So, I'm going to try to tell parts of my life story, talking mostly about my awareness of my gender identity.
This is going to be baring a lot of personal information, and I can't guarantee that everything I want to stay private in my life will stay private once it hits the internet - but I'm making a personal choice to post this publicly because I believe it will help people, hopefully a lot of people. I'm hoping that even if I get people trying to discredit me or hack my accounts, what I post here will be worth the potential consequences. I've said some prayers while writing this, and I'm saying one again before posting it.
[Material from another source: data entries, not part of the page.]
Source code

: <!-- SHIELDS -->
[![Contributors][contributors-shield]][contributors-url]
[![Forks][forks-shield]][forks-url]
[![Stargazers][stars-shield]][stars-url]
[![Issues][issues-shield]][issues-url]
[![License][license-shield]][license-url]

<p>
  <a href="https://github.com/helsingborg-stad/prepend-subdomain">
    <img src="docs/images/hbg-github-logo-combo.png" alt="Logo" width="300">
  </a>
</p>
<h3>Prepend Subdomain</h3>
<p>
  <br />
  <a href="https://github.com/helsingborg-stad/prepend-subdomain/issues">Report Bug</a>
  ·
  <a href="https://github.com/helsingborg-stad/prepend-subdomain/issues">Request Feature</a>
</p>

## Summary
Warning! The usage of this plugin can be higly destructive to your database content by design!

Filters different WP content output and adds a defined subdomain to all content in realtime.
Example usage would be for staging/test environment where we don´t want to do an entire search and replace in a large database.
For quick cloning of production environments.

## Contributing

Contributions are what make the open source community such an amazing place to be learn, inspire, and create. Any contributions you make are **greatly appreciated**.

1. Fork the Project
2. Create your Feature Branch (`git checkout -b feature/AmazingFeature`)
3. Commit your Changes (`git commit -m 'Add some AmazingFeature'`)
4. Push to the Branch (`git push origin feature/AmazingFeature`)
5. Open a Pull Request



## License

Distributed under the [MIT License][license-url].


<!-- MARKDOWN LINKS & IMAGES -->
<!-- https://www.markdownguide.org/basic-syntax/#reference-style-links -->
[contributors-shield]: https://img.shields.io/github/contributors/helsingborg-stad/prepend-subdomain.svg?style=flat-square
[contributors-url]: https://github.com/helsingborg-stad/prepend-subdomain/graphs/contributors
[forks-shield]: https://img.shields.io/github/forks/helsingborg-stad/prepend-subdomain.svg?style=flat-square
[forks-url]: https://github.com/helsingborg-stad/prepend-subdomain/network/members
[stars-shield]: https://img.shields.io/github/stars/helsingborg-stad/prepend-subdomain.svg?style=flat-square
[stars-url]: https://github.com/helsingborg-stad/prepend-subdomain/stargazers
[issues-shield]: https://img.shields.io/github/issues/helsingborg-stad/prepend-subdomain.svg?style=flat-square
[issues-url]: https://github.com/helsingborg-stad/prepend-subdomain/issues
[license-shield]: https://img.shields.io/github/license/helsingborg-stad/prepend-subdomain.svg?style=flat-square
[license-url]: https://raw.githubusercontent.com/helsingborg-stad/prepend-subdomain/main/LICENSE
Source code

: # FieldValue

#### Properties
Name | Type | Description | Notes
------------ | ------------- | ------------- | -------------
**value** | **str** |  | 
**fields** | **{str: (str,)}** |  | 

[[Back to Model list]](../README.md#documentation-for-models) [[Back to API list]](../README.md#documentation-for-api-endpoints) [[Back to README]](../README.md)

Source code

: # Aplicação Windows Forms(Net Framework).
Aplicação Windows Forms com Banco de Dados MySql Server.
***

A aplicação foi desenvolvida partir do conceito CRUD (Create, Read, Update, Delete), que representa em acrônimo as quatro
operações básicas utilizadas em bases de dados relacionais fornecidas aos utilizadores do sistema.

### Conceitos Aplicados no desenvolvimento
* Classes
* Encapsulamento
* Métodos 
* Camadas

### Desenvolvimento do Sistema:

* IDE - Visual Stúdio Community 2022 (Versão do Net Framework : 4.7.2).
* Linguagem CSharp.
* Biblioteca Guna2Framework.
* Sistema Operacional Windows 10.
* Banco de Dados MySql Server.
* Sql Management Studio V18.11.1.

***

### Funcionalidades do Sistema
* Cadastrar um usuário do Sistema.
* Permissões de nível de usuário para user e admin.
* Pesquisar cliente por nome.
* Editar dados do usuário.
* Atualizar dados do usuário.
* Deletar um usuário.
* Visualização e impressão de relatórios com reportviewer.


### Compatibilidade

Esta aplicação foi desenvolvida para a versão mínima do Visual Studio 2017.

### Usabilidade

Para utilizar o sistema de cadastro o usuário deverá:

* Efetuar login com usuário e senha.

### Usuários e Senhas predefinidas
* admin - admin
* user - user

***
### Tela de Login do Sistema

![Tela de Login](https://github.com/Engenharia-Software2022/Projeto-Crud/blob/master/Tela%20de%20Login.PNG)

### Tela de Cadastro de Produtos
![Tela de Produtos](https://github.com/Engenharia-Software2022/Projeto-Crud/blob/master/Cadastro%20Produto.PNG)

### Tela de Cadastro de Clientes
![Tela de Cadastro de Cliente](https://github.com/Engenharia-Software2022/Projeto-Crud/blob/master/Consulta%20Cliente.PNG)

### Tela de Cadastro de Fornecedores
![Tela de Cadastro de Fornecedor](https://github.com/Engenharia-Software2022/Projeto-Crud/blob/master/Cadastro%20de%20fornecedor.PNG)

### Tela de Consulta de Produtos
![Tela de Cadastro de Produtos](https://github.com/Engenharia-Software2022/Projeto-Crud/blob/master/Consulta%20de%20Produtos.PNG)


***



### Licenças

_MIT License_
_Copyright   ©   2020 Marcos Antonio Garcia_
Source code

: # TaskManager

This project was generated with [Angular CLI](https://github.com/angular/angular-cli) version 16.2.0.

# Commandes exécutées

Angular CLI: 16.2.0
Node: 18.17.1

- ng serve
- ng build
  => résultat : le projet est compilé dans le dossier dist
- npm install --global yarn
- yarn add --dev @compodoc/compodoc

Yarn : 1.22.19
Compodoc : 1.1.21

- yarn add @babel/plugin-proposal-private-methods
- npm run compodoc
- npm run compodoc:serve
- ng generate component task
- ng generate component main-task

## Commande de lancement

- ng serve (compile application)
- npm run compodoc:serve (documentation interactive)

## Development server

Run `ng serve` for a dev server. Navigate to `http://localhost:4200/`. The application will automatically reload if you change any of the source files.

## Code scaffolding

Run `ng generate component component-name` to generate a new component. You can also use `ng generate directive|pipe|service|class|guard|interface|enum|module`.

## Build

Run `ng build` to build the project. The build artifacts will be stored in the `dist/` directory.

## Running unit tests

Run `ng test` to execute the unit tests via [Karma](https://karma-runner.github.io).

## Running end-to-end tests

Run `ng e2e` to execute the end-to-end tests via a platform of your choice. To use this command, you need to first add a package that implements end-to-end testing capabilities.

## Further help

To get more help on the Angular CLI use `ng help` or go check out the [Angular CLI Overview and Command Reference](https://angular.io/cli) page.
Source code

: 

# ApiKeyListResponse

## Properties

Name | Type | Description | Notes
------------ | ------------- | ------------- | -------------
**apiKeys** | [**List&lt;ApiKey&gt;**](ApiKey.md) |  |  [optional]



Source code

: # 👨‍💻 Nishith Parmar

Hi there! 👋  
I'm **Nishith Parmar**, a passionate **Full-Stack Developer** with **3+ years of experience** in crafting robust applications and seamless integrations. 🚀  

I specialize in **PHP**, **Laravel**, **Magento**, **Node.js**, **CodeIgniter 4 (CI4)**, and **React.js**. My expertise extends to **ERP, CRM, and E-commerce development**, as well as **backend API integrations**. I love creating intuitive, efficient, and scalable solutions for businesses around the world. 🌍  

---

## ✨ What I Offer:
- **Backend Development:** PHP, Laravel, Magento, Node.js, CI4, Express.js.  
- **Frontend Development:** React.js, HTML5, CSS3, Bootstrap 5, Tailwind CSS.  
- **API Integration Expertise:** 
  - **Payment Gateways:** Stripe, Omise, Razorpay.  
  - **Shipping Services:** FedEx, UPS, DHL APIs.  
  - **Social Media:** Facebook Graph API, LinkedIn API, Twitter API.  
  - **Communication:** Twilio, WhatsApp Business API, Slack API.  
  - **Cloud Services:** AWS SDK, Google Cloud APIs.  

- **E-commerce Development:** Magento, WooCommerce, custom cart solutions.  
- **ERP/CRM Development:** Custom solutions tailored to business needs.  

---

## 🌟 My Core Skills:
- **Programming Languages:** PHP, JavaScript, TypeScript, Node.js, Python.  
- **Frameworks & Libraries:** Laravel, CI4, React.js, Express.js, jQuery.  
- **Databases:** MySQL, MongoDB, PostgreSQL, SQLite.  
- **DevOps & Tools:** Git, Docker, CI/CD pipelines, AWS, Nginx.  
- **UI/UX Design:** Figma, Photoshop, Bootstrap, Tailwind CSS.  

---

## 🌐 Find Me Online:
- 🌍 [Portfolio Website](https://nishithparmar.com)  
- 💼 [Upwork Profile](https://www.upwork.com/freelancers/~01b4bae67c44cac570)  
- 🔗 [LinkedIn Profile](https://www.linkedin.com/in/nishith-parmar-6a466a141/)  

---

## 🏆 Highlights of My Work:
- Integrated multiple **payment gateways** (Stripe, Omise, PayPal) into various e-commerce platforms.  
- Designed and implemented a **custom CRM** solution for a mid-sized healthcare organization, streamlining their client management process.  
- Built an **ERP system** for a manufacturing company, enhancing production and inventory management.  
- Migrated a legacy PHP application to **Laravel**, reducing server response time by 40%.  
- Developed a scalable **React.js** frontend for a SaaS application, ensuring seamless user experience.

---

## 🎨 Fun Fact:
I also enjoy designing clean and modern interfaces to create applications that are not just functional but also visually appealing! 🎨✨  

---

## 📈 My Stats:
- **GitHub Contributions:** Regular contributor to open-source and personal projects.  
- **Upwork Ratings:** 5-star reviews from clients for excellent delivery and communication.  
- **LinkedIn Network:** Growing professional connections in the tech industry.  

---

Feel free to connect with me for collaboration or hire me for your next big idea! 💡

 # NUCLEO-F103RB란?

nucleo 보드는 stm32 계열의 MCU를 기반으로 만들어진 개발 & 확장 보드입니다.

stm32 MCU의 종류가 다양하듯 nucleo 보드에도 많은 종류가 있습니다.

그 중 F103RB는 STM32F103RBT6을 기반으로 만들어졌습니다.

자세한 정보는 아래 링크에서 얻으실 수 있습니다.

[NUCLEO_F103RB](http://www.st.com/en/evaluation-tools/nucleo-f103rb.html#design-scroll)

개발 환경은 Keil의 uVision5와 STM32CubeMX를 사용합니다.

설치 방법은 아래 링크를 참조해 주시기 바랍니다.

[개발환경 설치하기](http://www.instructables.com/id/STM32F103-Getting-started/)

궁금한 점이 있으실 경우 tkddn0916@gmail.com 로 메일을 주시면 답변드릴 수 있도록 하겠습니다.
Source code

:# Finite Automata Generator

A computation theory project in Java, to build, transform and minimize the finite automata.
So before the cut, I'm going to post what I have pinned on my Twitter account:
May holy justice and wisdom touch your life when you see this. May love, truth, and peace be with you in a manifest way. This, kindly but justly, in the name of the Seal of Seals, the holy gods, and the Way that is all Ways.---
So.
( This is kind of a long post, actually. )So, to sum up (aka tl;dr): I am a transgendered woman, and a demisexual lesbian. And my gender was
never a sexual thing, but simply a feeling of alignment with womanhood; but the untreated dysphoria has hindered my life in many ways, including emotionally, socially, and sexually.
But finally, I understand. I understand that some transgendered people don't feel dysphoria over their gender, or at least not very much; but I felt (and feel) a severe amount of dysphoria, and transition has saved my life.
My name is Astara Grace. I am a child of heaven, a child of the stars. And in this life incarnate, I am finally coming home to myself.